What are “As Built” Drawings & How to Make Them
As-built drawings are an essential part of every construction project. The main purpose an as-built drawing serves is to replicate how the contractor built the project and identify what changes were made throughout the course of constructing the project. The final sets of as-built drawings hold important information; such as shop drawing changes, design changes, field changes, approved and disapproved changes during construction, and any minor or major modification to the final resulting project.
As you can imagine, any construction project goes through many changes and modifications before reaching completion, no matter how minor these modifications are, recording as-built drawings visualizes the changes being made and how it will affect the remainder of the project.
What is an “as-built” drawing?
By definition, an as-built drawing is a revised set of drawings submitted by a contractor upon completion of a construction project.

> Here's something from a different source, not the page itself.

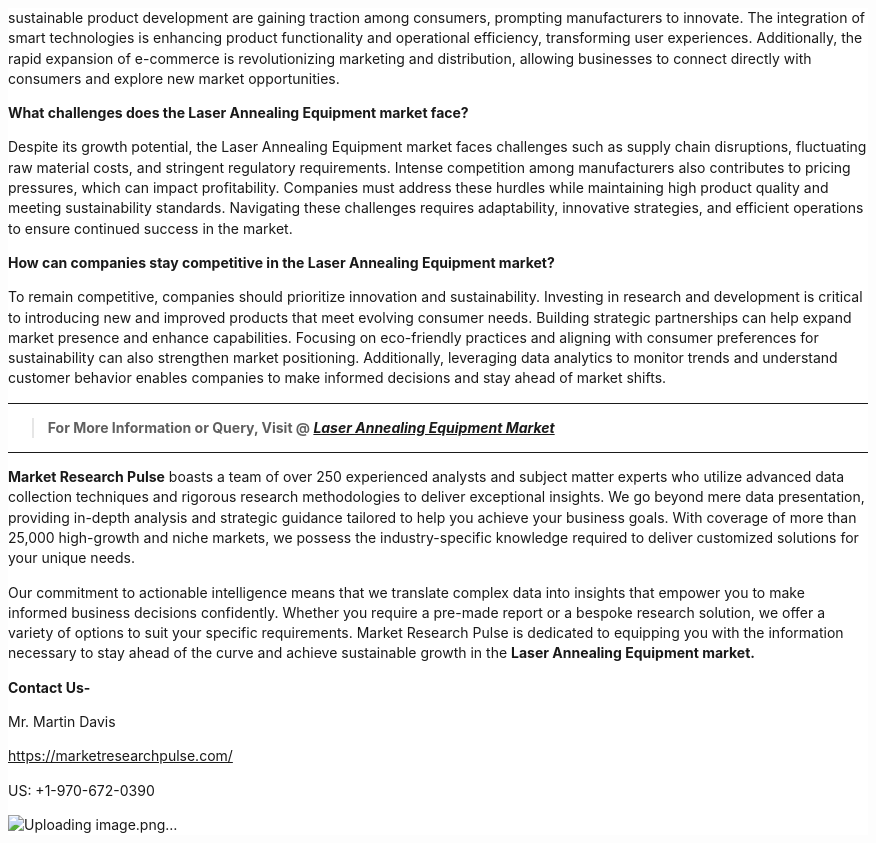 sustainable product development are gaining traction among consumers, prompting manufacturers to innovate. The integration of smart technologies is enhancing product functionality and operational efficiency, transforming user experiences. Additionally, the rapid expansion of e-commerce is revolutionizing marketing and distribution, allowing businesses to connect directly with consumers and explore new market opportunities.</p><p><strong>What challenges does the Laser Annealing Equipment market face?</strong></p><p>Despite its growth potential, the Laser Annealing Equipment market faces challenges such as supply chain disruptions, fluctuating raw material costs, and stringent regulatory requirements. Intense competition among manufacturers also contributes to pricing pressures, which can impact profitability. Companies must address these hurdles while maintaining high product quality and meeting sustainability standards. Navigating these challenges requires adaptability, innovative strategies, and efficient operations to ensure continued success in the market.</p><p><strong>How can companies stay competitive in the Laser Annealing Equipment market?</strong></p><p>To remain competitive, companies should prioritize innovation and sustainability. Investing in research and development is critical to introducing new and improved products that meet evolving consumer needs. Building strategic partnerships can help expand market presence and enhance capabilities. Focusing on eco-friendly practices and aligning with consumer preferences for sustainability can also strengthen market positioning. Additionally, leveraging data analytics to monitor trends and understand customer behavior enables companies to make informed decisions and stay ahead of market shifts.</p><hr /><blockquote><p><strong>For More Information or Query, Visit @&nbsp;<em><a href="https://marketresearchpulse.com/report/28294/laser-annealing-equipment-market?utm_source=Linkedin&utm_medium=019">Laser Annealing Equipment Market</a></em></strong></p></blockquote><hr /><p><strong>Market Research Pulse</strong> boasts a team of over 250 experienced analysts and subject matter experts who utilize advanced data collection techniques and rigorous research methodologies to deliver exceptional insights. We go beyond mere data presentation, providing in-depth analysis and strategic guidance tailored to help you achieve your business goals. With coverage of more than 25,000 high-growth and niche markets, we possess the industry-specific knowledge required to deliver customized solutions for your unique needs.</p><p>Our commitment to actionable intelligence means that we translate complex data into insights that empower you to make informed business decisions confidently. Whether you require a pre-made report or a bespoke research solution, we offer a variety of options to suit your specific requirements. Market Research Pulse is dedicated to equipping you with the information necessary to stay ahead of the curve and achieve sustainable growth in the <strong>Laser Annealing Equipment market.</strong></p><p><strong>Contact Us-</strong></p><p>Mr. Martin Davis</p><p>https://marketresearchpulse.com/</p><p>US: +1-970-672-0390</p>
![Uploading image.png…]()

As-built drawings show the dimensions, geometry, and location of all components of the project. These 2D floor plans commonly include details such as walls, doors, windows, and plumbing fixtures. One of the main purposes of an as-built drawing is to be able to document any changes made during construction of the project that strays away from the original design.
These drawings are typically composed by architects and designers, they are the ones to create the drawings because they have the most training and talent in doing so; however, they are not always on site to see the work being done first hand, meaning they can sometimes be liable for inaccuracies in the completion of the project.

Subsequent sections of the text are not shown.